Телефонная линия потрещала-потрещала и ожила. Разговор шел между мужчиной и женщиной, – возможно, мужем и женой. Языка их Шанкара не понимал, – малайялам, решил он, а разговаривают, скорее всего, муслимы. Интересно о чем. Может быть, мужчина жалуется на здоровье или женщина просит у него денег на хозяйственные нужды? Но зачем говорить об этом по телефону? А вдруг мужчина живет не в Киттуре? Впрочем, где бы они ни жили и о чем бы ни разговаривали на непонятном ему языке, Шанкара слышал в их разговоре интимные нотки. Хорошо иметь жену или подругу, думал он. Не приходится все время сидеть одному. Если бы у него был хоть один настоящий друг! Тогда бы он, наверное, и бомбу подкладывать не стал, и не оказался бы теперь в такой беде.
Внезапно тон мужчины изменился. Он перешел на шепот.
– По-моему, на линии кто-то сопит, – сказал он (так, во всяком случае, решил Шанкара).
– Да, ты прав. Нас подслушивает какой-то извращенец, – ответила женщина (так, во всяком случае, решил Шанкара).
Мужчина повесил трубку.
«Я получил в наследство худшее, что есть в обеих кастах, – думал Шанкара, лежа на кровати и все еще прижимая к уху трубку. – Тревоги и страх браминов и склонность хойка действовать, не подумав. И это худшее сплавилось воедино, породив на свет урода – меня».
Он сходит с ума. Да, так и есть. Ему захотелось снова покинуть дом. Вот только не заметил ли шофер, до чего он неспокоен?
Чтобы шофер не увидел его, он выскользнул из дома черным ходом.
«Да шофер, скорее всего, ничего и не заподозрил, – сказал себе Шанкара. – Скорее всего, он считает меня бесполезным богатым щенком, таким же, как Шаббир Али».
Все эти богачи подобны Шаббиру Али, с горечью думал он, все живут, соблюдая что-то вроде закона. Говорят обо всем, но ничего не делают. Хранят дома презервативы, однако в дело их не пускают, хранят детонаторы, но не взрывают их. Одни разговоры, разговоры и разговоры. Вот и вся их жизнь. Вроде соли на ванильном мороженом. Они посыпают мороженое солью и выставляют его напоказ, но никто из них лизать эту соль не собирается! Мы же пошутили! И насчет бомб да взрывов – это тоже были одни разговоры. Если тебе известен закон, ты понимаешь: все это лишь разговоры. Только он, Шанкара, и воспринимал их всерьез, думал, что они трахают баб и бомбы взрывают.

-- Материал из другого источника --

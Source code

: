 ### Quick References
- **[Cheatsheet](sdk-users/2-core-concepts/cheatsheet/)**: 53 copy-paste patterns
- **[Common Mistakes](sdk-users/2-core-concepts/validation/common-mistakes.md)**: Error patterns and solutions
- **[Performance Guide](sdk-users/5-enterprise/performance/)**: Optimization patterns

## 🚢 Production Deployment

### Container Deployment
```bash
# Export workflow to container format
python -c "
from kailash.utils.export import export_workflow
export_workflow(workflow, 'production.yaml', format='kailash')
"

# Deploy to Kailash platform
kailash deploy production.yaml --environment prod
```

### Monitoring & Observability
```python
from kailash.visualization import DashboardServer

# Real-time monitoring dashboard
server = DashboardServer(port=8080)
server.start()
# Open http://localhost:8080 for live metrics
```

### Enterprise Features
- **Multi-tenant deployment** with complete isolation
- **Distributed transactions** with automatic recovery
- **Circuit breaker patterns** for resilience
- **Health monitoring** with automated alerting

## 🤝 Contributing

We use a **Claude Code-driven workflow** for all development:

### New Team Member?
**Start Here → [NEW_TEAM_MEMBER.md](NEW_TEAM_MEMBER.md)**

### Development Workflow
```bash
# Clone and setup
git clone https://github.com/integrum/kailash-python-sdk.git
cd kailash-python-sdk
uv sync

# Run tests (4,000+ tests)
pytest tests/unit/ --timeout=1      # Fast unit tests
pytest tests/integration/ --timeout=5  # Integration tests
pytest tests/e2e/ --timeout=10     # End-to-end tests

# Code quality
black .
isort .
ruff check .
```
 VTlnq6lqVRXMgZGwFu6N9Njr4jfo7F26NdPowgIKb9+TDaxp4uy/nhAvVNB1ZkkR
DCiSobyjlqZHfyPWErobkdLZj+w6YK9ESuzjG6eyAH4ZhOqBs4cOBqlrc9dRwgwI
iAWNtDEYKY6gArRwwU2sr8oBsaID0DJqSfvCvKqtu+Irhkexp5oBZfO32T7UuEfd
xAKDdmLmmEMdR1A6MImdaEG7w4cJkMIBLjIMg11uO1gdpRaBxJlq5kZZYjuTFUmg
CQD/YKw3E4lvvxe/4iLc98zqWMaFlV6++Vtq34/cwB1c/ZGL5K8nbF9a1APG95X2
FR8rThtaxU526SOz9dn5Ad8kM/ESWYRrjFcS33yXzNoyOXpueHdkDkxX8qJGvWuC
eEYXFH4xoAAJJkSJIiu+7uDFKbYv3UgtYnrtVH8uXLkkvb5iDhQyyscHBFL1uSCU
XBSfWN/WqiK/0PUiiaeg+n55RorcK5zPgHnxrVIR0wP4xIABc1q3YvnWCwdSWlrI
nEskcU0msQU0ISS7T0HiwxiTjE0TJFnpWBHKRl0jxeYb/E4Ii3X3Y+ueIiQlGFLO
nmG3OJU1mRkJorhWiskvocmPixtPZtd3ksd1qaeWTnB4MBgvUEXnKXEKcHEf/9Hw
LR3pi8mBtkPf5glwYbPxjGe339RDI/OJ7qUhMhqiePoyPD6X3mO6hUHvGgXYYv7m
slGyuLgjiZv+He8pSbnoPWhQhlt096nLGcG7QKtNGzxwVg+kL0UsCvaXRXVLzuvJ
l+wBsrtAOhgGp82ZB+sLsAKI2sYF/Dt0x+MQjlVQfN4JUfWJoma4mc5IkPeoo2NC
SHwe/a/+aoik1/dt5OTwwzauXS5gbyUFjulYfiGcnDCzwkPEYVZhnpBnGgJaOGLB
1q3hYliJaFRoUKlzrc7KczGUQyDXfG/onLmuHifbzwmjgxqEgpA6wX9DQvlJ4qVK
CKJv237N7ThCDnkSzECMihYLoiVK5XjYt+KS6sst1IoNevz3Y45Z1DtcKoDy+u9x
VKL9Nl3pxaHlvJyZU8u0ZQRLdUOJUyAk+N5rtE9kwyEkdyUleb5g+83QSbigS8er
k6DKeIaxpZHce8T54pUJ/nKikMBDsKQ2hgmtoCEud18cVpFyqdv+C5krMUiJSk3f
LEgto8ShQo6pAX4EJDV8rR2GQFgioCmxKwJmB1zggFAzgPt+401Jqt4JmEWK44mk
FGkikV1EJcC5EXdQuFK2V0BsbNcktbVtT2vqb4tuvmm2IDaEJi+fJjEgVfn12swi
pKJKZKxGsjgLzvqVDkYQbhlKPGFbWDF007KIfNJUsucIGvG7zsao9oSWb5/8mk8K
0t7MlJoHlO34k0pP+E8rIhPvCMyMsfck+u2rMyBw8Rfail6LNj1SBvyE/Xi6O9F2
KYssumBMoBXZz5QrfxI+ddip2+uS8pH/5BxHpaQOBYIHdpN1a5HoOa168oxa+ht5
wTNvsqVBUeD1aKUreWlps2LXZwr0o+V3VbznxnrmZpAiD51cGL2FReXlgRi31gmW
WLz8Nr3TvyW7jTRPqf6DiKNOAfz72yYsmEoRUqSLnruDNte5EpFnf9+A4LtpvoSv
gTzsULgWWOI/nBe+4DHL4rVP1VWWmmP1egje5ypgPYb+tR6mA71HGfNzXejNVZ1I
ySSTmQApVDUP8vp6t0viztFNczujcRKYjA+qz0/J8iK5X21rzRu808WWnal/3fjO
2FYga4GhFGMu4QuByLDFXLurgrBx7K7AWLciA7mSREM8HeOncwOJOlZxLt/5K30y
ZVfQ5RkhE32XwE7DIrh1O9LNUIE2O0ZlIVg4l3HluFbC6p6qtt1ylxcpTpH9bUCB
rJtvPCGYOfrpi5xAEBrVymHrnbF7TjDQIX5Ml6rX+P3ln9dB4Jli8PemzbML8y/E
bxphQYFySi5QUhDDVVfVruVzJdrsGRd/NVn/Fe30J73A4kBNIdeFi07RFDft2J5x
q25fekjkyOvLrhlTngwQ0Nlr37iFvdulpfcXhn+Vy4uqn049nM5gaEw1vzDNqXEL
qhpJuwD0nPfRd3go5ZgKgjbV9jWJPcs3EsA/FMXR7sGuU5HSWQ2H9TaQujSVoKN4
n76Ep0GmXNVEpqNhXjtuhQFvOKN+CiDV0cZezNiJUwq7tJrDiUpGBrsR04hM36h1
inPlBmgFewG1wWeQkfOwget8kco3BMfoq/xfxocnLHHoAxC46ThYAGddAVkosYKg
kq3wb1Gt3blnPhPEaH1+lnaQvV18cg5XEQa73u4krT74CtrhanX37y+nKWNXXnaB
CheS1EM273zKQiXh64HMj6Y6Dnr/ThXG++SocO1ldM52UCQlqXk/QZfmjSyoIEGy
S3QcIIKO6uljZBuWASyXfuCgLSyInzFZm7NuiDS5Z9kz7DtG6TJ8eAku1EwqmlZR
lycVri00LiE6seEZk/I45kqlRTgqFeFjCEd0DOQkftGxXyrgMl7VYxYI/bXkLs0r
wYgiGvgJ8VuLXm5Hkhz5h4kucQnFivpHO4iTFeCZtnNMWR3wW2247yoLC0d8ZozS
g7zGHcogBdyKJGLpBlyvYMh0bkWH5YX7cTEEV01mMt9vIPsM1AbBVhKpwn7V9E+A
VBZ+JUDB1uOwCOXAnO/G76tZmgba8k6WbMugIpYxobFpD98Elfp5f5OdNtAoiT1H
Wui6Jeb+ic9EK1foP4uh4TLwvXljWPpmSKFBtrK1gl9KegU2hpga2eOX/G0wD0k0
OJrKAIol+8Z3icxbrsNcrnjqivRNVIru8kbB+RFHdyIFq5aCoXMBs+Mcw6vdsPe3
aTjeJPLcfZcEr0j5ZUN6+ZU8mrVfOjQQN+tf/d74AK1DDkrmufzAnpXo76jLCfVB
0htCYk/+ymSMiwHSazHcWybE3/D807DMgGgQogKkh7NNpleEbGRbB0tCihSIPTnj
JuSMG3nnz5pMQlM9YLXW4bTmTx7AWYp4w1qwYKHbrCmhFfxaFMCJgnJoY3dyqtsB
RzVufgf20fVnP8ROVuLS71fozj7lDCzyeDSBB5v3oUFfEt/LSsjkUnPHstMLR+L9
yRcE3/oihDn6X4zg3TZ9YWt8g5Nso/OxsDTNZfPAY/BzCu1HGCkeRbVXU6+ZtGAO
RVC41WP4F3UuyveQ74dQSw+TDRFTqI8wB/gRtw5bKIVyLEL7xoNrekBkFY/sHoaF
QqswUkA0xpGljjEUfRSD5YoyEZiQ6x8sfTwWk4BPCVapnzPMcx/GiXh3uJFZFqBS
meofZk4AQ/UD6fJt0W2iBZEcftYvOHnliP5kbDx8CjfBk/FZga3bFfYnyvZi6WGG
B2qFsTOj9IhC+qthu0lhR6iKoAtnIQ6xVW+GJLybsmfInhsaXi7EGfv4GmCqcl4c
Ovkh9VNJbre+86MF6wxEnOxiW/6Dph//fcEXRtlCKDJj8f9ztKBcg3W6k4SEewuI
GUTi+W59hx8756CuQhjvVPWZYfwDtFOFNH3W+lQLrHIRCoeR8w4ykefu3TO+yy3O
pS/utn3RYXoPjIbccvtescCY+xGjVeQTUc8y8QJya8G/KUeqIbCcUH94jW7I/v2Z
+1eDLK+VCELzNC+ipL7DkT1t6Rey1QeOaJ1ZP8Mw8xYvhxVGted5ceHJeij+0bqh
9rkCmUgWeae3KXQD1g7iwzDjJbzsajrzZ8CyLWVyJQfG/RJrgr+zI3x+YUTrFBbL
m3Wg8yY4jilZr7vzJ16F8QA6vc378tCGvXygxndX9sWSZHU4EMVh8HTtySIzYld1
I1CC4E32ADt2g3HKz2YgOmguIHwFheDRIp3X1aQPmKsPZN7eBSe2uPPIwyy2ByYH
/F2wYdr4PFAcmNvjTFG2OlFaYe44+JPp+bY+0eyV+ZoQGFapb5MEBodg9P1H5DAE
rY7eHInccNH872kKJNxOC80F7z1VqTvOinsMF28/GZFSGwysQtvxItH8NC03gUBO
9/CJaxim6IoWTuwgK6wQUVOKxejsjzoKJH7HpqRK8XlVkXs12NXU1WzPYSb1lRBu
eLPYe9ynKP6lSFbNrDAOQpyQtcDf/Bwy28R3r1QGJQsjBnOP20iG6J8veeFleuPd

А закона он не знал, потому что по-настоящему не был для них своим – ни для браминов, ни для хойка, ни даже для испорченных щенков.
Шанкара принадлежал к тайной касте – брамо-хойка. Пока ему удалось найти лишь одного ее представителя – себя самого, но и это обособляло его от всех каст, какие создало человечество.
Он снова взял моторикшу, доехал до начальной школы и, убедившись, что никто за ним не следит, поднялся, глядя в землю и держа руки в карманах, по Старой Судейской дороге.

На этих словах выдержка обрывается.